■ Prompt: Return every line of the data that contains the string "variables".
━━━━━━━━━━━━━━━━━━━━
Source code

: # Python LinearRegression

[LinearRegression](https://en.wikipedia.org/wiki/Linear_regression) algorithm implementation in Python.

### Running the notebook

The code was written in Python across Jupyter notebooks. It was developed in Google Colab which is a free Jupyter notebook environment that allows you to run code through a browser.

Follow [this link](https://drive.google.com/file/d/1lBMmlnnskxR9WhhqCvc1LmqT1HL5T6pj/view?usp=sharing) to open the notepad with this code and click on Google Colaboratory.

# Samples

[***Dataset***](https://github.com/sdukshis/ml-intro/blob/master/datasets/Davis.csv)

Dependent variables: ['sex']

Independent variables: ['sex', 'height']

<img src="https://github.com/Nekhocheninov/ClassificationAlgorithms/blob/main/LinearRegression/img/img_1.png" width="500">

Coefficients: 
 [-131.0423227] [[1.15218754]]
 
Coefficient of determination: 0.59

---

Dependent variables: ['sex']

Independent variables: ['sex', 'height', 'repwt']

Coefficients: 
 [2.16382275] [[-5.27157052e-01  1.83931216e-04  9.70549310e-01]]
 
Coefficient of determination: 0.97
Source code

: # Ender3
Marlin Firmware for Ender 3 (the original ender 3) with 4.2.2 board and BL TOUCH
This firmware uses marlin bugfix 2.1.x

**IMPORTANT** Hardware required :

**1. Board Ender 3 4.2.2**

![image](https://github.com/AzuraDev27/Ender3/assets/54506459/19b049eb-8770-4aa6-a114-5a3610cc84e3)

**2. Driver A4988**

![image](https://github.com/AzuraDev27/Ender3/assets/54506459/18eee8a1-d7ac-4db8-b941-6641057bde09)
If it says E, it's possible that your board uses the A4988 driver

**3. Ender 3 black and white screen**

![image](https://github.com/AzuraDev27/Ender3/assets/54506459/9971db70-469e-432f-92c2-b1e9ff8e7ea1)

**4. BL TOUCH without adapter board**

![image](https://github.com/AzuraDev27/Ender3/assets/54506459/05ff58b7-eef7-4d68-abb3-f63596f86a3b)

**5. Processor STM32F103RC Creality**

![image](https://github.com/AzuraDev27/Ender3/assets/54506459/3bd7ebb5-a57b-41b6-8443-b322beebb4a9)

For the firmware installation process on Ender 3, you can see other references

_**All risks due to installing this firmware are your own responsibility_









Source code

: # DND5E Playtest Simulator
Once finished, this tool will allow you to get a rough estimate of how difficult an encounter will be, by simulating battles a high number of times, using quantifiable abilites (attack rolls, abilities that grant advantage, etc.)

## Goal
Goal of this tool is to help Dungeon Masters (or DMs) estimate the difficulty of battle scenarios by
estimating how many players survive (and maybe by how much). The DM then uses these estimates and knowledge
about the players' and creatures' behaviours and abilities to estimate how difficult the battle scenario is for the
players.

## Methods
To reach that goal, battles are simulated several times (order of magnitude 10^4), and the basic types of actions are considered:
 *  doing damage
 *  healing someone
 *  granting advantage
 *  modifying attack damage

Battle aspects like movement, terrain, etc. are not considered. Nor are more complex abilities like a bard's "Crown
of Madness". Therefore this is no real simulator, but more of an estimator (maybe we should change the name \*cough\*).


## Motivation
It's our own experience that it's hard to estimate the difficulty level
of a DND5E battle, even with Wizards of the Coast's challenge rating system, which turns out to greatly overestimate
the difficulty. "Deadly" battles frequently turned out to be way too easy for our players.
━━━━━━━━━━━━━━━━━━━━
■ Exercise result:
Dependent variables: ['sex']
Independent variables: ['sex', 'height']
Dependent variables: ['sex']
Independent variables: ['sex', 'height', 'repwt']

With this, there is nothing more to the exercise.